- **Exercise details**:
Copy out each line of the entries where the word "care" is present.

___ Input records ___

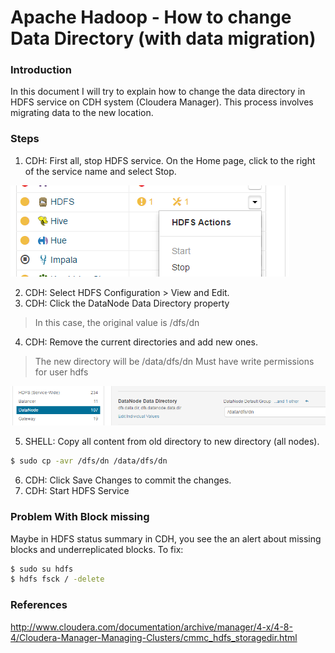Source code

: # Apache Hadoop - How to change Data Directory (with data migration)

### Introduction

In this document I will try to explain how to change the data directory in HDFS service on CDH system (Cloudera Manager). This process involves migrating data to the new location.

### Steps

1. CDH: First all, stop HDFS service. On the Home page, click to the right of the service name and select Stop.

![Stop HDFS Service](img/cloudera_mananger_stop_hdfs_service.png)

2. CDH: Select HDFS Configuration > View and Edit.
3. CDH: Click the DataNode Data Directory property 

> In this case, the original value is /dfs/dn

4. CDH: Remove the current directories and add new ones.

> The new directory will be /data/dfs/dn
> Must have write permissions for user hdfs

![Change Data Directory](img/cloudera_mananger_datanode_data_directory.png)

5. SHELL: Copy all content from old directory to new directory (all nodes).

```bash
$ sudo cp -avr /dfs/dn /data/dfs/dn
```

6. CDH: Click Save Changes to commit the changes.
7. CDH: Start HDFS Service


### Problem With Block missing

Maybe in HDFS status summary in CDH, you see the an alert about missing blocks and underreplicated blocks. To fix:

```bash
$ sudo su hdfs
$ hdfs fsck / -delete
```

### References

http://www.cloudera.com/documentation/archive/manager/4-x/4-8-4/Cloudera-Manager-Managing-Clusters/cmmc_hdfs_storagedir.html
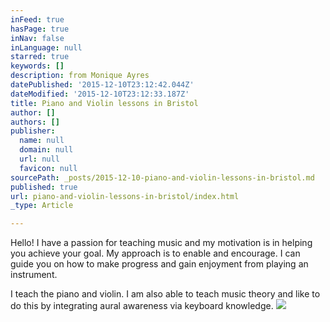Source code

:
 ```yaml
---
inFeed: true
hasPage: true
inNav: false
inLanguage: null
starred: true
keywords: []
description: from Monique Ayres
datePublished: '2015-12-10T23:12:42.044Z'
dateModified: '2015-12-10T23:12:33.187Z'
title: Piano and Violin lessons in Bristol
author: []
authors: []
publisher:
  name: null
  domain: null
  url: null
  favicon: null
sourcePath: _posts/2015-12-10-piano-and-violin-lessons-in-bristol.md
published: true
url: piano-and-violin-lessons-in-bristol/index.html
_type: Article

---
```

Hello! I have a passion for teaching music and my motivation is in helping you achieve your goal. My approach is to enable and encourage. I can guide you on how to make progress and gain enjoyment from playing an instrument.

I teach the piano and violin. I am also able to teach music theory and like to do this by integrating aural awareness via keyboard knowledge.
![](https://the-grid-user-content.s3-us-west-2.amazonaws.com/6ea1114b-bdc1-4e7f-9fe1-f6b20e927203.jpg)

___
___ Input records ___

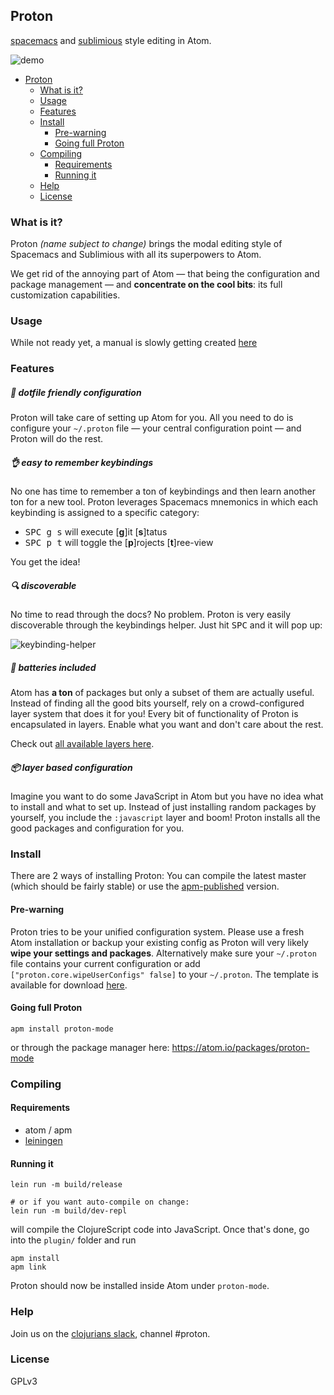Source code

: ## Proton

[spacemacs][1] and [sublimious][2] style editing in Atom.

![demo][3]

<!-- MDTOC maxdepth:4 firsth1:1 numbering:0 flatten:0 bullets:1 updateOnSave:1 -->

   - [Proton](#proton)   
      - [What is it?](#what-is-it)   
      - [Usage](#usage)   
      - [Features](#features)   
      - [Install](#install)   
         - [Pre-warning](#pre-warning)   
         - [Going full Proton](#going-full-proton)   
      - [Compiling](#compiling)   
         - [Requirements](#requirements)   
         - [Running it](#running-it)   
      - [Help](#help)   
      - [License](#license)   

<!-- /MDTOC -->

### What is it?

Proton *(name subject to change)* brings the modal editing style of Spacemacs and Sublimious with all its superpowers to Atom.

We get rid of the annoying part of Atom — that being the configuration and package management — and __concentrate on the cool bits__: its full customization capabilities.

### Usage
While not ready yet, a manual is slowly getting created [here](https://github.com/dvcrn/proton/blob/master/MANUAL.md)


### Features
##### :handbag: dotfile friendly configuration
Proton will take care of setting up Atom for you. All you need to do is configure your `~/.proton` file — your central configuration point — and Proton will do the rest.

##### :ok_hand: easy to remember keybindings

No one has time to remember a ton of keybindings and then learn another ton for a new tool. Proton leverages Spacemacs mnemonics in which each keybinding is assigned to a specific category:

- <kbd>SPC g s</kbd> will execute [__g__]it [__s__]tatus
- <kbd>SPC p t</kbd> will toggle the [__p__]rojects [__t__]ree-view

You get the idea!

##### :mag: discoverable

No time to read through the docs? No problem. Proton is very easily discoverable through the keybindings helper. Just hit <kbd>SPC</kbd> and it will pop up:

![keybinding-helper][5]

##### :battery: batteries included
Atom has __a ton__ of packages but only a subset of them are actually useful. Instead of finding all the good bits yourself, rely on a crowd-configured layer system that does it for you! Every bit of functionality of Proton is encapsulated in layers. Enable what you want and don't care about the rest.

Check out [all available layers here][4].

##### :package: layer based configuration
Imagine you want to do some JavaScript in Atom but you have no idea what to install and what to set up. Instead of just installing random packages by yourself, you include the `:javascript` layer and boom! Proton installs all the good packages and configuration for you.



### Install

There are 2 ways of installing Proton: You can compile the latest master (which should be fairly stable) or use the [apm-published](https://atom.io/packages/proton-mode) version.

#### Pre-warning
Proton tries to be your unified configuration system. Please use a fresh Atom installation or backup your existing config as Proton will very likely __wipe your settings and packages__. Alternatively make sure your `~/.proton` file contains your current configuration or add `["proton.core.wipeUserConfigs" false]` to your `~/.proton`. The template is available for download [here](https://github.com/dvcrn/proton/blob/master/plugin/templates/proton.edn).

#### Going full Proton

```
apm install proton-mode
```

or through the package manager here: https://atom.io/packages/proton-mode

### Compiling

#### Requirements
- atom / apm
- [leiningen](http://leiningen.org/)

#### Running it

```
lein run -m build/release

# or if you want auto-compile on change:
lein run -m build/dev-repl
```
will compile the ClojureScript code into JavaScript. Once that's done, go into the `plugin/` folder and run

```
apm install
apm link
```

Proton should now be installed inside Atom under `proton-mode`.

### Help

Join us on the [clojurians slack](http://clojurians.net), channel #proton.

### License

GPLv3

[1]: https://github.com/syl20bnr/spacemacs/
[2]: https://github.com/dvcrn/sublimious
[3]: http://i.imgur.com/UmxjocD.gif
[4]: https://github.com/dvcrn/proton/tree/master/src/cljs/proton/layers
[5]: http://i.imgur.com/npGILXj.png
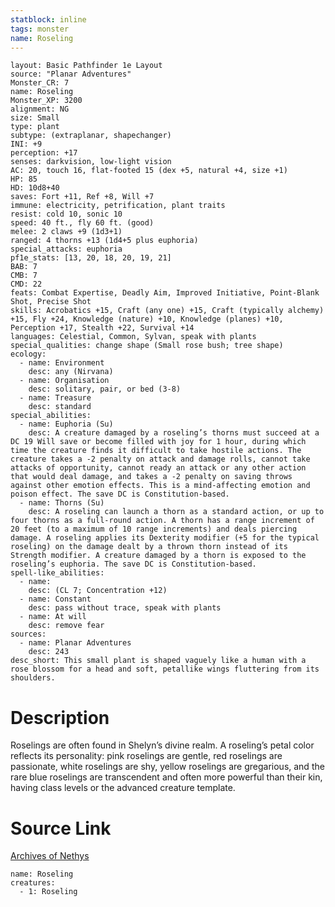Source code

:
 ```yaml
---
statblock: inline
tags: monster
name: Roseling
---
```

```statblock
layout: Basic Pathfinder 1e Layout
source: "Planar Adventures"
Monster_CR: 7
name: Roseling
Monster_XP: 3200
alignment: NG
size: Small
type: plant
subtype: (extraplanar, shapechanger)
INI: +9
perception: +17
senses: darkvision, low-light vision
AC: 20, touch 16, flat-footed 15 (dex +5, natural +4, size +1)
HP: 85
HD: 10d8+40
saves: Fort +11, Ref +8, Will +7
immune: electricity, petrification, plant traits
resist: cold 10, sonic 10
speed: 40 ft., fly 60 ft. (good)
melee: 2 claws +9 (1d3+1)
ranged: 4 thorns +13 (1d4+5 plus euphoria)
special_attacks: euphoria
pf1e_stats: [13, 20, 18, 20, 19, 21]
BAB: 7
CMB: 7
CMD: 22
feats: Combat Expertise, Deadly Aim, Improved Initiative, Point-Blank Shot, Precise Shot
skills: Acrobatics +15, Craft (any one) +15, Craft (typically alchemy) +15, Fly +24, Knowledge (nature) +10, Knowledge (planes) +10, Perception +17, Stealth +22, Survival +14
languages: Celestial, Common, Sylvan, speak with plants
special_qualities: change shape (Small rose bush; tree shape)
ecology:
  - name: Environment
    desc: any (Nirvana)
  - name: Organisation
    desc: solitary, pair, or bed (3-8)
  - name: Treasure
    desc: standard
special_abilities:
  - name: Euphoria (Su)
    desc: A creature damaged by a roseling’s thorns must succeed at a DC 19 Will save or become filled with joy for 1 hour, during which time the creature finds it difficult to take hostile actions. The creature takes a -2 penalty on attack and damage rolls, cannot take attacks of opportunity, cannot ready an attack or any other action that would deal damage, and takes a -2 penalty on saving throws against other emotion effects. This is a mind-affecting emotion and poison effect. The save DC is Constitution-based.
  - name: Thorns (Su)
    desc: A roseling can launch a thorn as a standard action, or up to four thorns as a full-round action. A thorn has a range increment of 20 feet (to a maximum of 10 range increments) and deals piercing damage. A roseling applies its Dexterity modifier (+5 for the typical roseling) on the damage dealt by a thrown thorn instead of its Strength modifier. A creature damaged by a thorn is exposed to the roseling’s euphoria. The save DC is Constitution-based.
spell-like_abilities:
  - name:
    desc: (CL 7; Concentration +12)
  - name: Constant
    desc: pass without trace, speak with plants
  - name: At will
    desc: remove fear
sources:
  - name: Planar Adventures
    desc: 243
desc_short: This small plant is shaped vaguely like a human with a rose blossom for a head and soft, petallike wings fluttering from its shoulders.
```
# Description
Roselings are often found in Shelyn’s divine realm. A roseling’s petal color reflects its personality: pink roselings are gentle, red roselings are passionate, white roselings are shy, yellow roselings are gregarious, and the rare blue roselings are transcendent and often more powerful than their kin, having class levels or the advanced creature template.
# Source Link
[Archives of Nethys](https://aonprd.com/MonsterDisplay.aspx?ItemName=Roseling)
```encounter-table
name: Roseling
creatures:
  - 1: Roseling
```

___
___ Input records ___

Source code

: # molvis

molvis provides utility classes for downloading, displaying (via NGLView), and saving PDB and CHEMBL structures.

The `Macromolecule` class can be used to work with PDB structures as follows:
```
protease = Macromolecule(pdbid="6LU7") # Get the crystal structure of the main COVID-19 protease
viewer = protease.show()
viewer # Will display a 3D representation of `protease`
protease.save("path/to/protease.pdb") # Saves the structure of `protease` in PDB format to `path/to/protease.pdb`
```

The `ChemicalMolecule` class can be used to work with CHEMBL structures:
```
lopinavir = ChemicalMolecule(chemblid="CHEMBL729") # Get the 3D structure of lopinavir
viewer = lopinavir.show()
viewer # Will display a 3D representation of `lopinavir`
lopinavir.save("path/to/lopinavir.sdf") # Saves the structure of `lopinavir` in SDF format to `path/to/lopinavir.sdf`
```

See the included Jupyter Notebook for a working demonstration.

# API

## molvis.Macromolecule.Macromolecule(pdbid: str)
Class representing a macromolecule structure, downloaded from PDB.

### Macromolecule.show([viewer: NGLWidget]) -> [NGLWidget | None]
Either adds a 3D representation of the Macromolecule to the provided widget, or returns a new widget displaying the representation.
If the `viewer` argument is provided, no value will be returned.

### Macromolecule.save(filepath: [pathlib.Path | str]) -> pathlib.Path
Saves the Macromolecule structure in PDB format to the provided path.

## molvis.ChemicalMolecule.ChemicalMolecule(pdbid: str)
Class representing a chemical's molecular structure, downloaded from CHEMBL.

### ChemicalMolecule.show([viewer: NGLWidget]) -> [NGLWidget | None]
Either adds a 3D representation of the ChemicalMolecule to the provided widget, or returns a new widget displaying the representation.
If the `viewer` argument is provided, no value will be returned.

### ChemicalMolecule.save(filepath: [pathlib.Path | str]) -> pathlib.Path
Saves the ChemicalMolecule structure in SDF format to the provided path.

___

- **Task result**:
Proton will take care of setting up Atom for you. All you need to do is configure your `~/.proton` file — your central configuration point — and Proton will do the rest.
Atom has __a ton__ of packages but only a subset of them are actually useful. Instead of finding all the good bits yourself, rely on a crowd-configured layer system that does it for you! Every bit of functionality of Proton is encapsulated in layers. Enable what you want and don't care about the rest.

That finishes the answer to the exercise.